## Action item
In the listing beneath this line, copy exactly the lines starting with the one containing "While applying quantization" and going on through the one containing "## Quantized model accuracy".
>>>>>
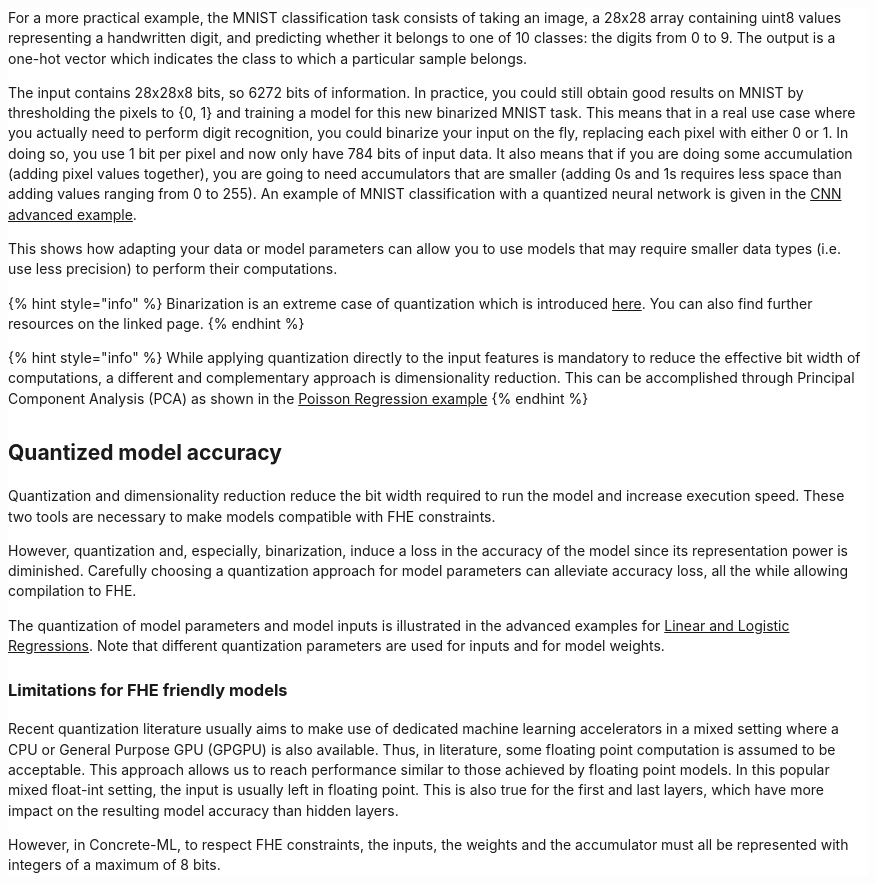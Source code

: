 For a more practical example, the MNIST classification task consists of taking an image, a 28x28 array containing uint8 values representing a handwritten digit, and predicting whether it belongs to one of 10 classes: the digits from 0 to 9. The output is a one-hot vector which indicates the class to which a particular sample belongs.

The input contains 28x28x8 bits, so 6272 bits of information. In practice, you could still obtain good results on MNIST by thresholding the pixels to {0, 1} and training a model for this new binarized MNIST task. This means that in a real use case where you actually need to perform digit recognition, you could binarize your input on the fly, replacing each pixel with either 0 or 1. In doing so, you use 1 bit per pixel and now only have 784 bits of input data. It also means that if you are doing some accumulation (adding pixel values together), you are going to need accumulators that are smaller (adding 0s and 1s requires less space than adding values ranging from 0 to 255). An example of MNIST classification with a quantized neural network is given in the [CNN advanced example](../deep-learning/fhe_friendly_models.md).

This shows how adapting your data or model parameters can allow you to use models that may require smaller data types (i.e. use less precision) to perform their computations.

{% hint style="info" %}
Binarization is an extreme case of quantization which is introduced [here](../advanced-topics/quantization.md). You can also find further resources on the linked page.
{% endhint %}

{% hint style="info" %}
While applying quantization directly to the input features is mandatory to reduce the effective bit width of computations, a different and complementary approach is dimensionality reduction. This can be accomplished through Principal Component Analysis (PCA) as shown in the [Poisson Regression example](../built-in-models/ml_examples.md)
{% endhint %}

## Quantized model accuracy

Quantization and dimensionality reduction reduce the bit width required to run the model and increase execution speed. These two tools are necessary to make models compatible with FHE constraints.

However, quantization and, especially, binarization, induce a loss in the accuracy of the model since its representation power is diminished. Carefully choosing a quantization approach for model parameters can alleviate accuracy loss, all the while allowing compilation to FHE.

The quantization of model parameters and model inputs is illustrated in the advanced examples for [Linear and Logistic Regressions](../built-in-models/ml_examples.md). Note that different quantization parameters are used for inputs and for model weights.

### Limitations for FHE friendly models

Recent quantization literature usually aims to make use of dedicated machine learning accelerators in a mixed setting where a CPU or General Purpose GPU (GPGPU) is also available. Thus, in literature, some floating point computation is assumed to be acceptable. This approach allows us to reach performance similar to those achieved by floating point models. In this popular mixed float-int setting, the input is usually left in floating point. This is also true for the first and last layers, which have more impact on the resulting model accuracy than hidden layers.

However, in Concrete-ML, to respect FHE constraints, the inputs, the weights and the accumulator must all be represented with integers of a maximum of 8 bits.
<<<<<
>>>>>
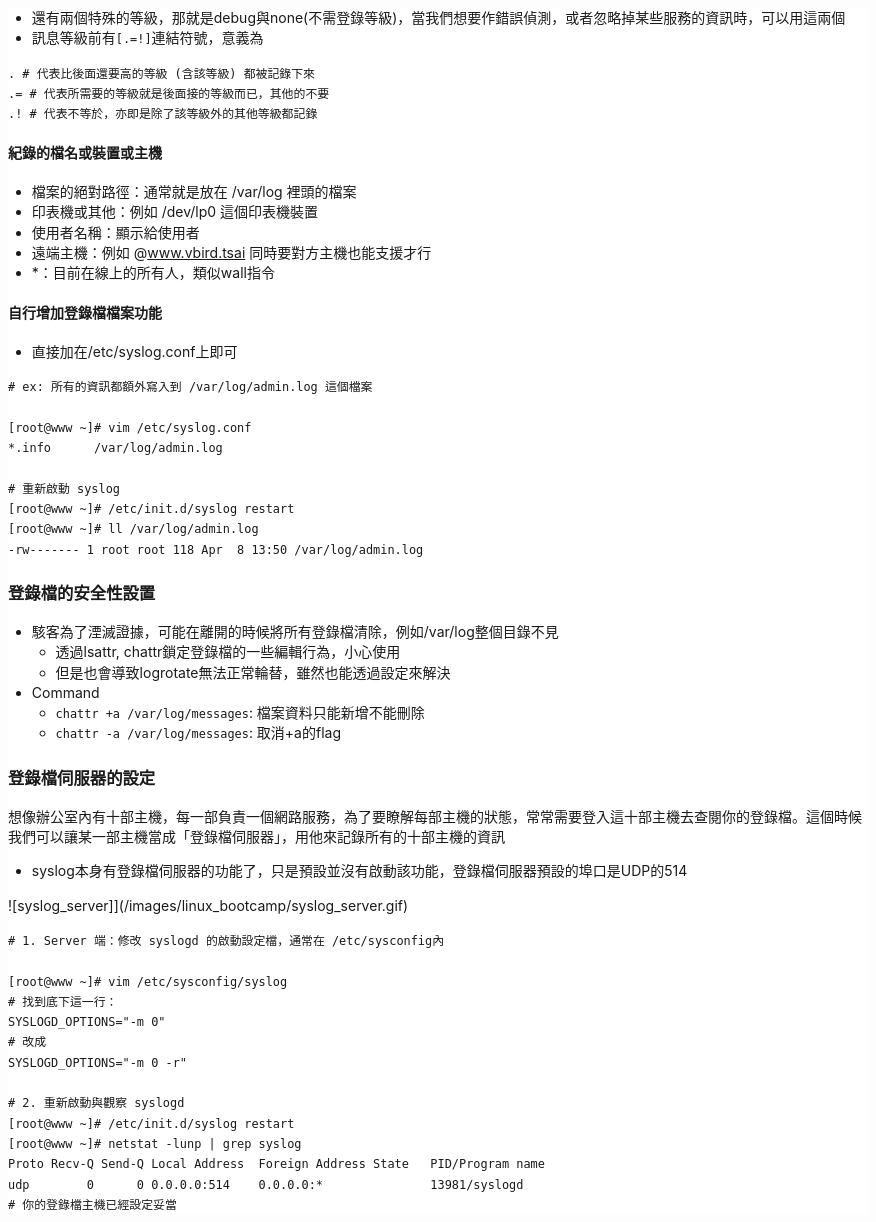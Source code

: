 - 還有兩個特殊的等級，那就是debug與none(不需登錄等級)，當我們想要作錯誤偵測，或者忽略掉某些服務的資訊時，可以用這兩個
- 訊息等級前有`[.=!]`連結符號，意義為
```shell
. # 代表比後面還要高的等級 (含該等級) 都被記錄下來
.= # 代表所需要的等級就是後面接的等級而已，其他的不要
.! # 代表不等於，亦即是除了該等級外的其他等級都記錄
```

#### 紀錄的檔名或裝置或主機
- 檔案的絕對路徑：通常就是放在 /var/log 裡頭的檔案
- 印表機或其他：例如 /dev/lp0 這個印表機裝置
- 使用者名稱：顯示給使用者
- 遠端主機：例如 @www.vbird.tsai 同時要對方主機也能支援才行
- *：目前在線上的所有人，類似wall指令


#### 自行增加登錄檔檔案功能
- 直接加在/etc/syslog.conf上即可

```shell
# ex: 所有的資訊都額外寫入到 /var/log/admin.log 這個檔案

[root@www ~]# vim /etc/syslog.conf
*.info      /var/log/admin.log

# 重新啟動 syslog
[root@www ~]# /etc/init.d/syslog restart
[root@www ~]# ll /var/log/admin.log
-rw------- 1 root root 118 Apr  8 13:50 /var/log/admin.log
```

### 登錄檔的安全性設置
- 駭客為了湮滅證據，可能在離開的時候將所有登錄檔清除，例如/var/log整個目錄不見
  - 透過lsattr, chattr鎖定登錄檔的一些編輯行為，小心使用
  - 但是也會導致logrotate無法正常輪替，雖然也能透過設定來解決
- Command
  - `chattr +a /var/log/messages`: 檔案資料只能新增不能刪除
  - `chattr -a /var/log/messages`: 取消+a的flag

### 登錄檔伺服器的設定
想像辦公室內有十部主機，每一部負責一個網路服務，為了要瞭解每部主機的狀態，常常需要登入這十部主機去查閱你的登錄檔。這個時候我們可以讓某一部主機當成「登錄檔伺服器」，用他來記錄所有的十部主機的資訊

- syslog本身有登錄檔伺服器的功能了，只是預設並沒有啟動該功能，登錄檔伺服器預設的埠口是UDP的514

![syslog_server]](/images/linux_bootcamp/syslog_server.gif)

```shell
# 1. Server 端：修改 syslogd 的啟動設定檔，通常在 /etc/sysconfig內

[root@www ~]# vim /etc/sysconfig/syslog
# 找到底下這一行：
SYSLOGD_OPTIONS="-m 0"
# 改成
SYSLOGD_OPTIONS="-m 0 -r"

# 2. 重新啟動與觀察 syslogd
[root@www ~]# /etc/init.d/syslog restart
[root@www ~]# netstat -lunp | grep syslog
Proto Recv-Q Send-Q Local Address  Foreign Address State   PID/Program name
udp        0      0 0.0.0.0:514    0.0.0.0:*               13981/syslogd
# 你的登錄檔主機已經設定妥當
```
<<<<<
## Your solution
While applying quantization directly to the input features is mandatory to reduce the effective bit width of computations, a different and complementary approach is dimensionality reduction. This can be accomplished through Principal Component Analysis (PCA) as shown in the [Poisson Regression example](../built-in-models/ml_examples.md)
{% endhint %}

## Quantized model accuracy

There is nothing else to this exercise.